[Information provided Boundary: Start]
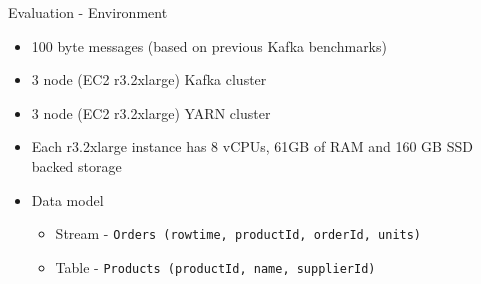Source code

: \documentclass[newPxFont]{beamer}
\begin{document}
\begin{frame}[c]{Evaluation - Environment}
\begin{itemize}
	\item 100 byte messages (based on previous Kafka benchmarks) 
	\item 3 node (EC2 r3.2xlarge) Kafka cluster
	\item 3 node (EC2 r3.2xlarge) YARN cluster
	\item Each r3.2xlarge instance has 8 vCPUs, 61GB of RAM and 160 GB SSD backed storage
	\item Data model
		\begin{itemize}
			\item Stream - \texttt{Orders (rowtime, productId, orderId, units)} 
			\item Table - \texttt{Products (productId, name, supplierId)} 
		\end{itemize}
\end{itemize}
\end{frame}
\end{document}
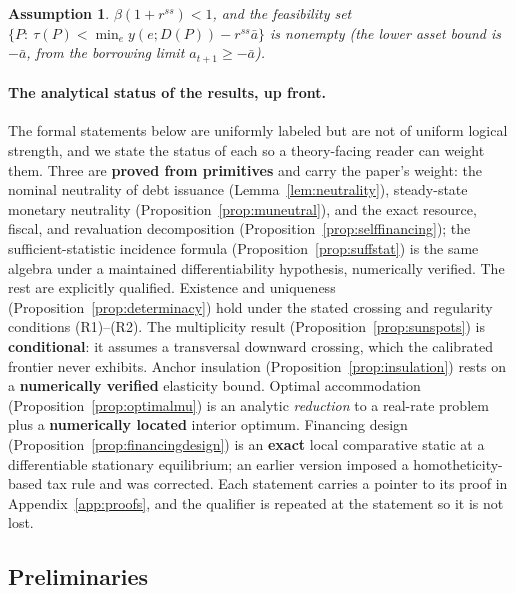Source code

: \documentclass[12pt]{article}
\newtheorem{assumption}{Assumption}
\begin{document}
\begin{assumption}\label{ass:feasible}
$\beta(1+r^{ss})<1$, and the feasibility set
$\{P:\ \tau(P) < \min_e y(e;D(P)) - r^{ss}\bar a\}$ is nonempty (the lower
asset bound is $-\bar a$, from the borrowing limit $a_{t+1}\ge-\bar a$).
\end{assumption}

\paragraph{The analytical status of the results, up front.} The formal
statements below are uniformly labeled but are not of uniform logical
strength, and we state the status of each so a theory-facing reader can weight
them. Three are \textbf{proved from primitives} and carry the paper's weight:
the nominal neutrality of debt issuance (Lemma~\ref{lem:neutrality}),
steady-state monetary neutrality (Proposition~\ref{prop:muneutral}), and the
exact resource, fiscal, and revaluation decomposition (Proposition~\ref{prop:selffinancing});
the sufficient-statistic incidence formula
(Proposition~\ref{prop:suffstat}) is the same algebra under a maintained
differentiability hypothesis, numerically verified. The
rest are explicitly qualified. Existence and uniqueness
(Proposition~\ref{prop:determinacy}) hold under the stated crossing and
regularity conditions (R1)--(R2). The multiplicity result
(Proposition~\ref{prop:sunspots}) is \textbf{conditional}: it assumes a
transversal downward crossing, which the calibrated frontier never exhibits.
Anchor insulation (Proposition~\ref{prop:insulation}) rests on a
\textbf{numerically verified} elasticity bound. Optimal accommodation
(Proposition~\ref{prop:optimalmu}) is an analytic \emph{reduction} to a
real-rate problem plus a \textbf{numerically located} interior optimum.
Financing design (Proposition~\ref{prop:financingdesign}) is an
\textbf{exact} local comparative static at a differentiable stationary
equilibrium; an earlier version imposed a homotheticity-based tax rule and
was corrected. Each
statement carries a pointer to its proof in Appendix~\ref{app:proofs}, and the
qualifier is repeated at the statement so it is not lost.

\subsection{Preliminaries}
\end{document}
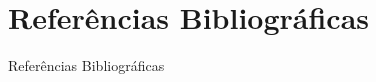 \section{Referências Bibliográficas}

\begin{frame}{Referências Bibliográficas}


  
%  
  

\end{frame}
[Information provided Boundary: End]
*Your instructions*. When the line with "is an analytic" is reached in the data above, begin copying, and stop after the line with "statement carries a"; copy each line exactly, both ends included.

*Result of this exercise*.
(Proposition~\ref{prop:optimalmu}) is an analytic \emph{reduction} to a
real-rate problem plus a \textbf{numerically located} interior optimum.
Financing design (Proposition~\ref{prop:financingdesign}) is an
\textbf{exact} local comparative static at a differentiable stationary
equilibrium; an earlier version imposed a homotheticity-based tax rule and
was corrected. Each
statement carries a pointer to its proof in Appendix~\ref{app:proofs}, and the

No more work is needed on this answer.